_Required work_
Gather each line in the entries that includes the string "textbf".

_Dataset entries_
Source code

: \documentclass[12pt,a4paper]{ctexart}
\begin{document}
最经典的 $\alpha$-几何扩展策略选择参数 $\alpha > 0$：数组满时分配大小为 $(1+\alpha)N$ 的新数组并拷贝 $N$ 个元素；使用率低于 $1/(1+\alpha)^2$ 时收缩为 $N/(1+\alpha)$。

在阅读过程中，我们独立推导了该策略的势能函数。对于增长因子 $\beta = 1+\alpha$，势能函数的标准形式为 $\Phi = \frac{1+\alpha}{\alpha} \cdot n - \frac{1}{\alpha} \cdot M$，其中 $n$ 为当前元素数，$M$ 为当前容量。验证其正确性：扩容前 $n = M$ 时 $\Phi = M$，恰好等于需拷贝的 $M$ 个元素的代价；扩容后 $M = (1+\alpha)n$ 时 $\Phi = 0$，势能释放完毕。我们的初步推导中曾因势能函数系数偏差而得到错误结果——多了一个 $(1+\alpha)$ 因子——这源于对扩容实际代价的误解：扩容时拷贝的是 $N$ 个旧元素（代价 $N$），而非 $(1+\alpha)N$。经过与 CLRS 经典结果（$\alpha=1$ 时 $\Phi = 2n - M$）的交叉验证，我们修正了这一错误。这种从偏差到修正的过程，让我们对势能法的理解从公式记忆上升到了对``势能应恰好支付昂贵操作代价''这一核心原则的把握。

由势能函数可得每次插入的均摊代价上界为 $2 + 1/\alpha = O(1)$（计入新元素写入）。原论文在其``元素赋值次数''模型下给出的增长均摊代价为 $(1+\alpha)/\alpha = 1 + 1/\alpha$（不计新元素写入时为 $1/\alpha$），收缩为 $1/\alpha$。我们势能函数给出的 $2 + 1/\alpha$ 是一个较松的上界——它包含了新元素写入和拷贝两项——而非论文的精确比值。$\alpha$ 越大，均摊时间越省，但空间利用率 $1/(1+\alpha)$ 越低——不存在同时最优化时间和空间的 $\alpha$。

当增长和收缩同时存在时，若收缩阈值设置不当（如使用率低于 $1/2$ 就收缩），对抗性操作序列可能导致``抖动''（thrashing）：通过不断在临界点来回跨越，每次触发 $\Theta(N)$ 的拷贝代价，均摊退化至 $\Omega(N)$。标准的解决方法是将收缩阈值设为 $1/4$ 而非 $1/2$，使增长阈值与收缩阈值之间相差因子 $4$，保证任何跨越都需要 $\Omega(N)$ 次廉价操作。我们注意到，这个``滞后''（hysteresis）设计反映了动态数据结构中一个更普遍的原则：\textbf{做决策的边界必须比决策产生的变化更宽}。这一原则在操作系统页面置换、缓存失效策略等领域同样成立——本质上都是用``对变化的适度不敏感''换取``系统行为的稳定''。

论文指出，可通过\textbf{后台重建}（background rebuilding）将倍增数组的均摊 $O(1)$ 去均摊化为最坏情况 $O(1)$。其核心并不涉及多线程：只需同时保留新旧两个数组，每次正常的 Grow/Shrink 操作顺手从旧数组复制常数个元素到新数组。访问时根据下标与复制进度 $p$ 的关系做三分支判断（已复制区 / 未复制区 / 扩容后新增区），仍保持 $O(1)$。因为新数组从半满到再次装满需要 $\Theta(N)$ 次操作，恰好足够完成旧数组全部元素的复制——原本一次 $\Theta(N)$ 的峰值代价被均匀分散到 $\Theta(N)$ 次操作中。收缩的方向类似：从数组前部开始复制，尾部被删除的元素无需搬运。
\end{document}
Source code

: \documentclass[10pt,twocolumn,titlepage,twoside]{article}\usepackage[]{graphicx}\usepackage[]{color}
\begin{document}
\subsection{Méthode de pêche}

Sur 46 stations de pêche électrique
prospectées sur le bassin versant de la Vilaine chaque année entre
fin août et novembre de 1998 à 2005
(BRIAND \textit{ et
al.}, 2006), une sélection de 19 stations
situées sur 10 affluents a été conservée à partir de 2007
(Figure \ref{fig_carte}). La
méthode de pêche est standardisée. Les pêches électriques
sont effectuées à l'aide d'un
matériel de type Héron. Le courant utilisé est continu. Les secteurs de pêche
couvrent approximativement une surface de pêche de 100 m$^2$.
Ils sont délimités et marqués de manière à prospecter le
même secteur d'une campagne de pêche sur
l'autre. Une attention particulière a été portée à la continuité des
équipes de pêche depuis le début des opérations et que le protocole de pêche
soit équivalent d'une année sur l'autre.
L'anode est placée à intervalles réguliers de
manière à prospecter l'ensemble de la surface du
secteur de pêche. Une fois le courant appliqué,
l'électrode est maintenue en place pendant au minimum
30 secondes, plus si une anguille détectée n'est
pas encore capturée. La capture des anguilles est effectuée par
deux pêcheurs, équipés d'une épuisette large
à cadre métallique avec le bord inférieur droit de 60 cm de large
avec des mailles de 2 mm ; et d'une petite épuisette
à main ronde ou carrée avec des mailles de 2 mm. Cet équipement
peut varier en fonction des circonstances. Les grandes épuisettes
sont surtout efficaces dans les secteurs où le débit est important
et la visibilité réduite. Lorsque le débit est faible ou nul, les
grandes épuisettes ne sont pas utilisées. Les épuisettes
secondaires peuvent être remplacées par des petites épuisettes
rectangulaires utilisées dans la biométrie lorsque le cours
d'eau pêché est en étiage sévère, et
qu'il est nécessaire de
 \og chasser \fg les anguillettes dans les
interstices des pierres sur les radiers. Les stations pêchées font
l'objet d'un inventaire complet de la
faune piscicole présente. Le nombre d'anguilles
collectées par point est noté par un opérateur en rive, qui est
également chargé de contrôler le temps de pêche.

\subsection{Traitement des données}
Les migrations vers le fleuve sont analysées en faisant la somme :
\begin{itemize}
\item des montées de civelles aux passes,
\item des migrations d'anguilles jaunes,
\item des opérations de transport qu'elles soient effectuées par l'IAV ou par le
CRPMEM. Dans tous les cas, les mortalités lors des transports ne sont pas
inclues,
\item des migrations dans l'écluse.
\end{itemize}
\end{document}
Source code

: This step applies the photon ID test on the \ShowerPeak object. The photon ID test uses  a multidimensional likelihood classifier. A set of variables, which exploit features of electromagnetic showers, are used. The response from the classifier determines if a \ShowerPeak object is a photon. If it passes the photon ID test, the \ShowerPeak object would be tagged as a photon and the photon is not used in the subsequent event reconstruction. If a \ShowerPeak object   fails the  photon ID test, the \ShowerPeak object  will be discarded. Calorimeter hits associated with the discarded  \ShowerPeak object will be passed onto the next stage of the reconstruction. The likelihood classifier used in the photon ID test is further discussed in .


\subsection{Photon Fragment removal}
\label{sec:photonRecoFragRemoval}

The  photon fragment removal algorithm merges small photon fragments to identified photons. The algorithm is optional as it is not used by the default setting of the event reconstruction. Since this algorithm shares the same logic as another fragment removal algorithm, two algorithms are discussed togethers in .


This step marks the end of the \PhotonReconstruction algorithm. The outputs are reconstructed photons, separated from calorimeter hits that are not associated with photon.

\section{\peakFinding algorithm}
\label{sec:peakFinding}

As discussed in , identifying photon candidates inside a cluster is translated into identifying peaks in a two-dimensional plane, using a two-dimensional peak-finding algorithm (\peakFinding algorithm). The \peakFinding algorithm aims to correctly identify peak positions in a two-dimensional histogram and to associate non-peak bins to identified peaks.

_Solution below_
当增长和收缩同时存在时，若收缩阈值设置不当（如使用率低于 $1/2$ 就收缩），对抗性操作序列可能导致``抖动''（thrashing）：通过不断在临界点来回跨越，每次触发 $\Theta(N)$ 的拷贝代价，均摊退化至 $\Omega(N)$。标准的解决方法是将收缩阈值设为 $1/4$ 而非 $1/2$，使增长阈值与收缩阈值之间相差因子 $4$，保证任何跨越都需要 $\Omega(N)$ 次廉价操作。我们注意到，这个``滞后''（hysteresis）设计反映了动态数据结构中一个更普遍的原则：\textbf{做决策的边界必须比决策产生的变化更宽}。这一原则在操作系统页面置换、缓存失效策略等领域同样成立——本质上都是用``对变化的适度不敏感''换取``系统行为的稳定''。
论文指出，可通过\textbf{后台重建}（background rebuilding）将倍增数组的均摊 $O(1)$ 去均摊化为最坏情况 $O(1)$。其核心并不涉及多线程：只需同时保留新旧两个数组，每次正常的 Grow/Shrink 操作顺手从旧数组复制常数个元素到新数组。访问时根据下标与复制进度 $p$ 的关系做三分支判断（已复制区 / 未复制区 / 扩容后新增区），仍保持 $O(1)$。因为新数组从半满到再次装满需要 $\Theta(N)$ 次操作，恰好足够完成旧数组全部元素的复制——原本一次 $\Theta(N)$ 的峰值代价被均匀分散到 $\Theta(N)$ 次操作中。收缩的方向类似：从数组前部开始复制，尾部被删除的元素无需搬运。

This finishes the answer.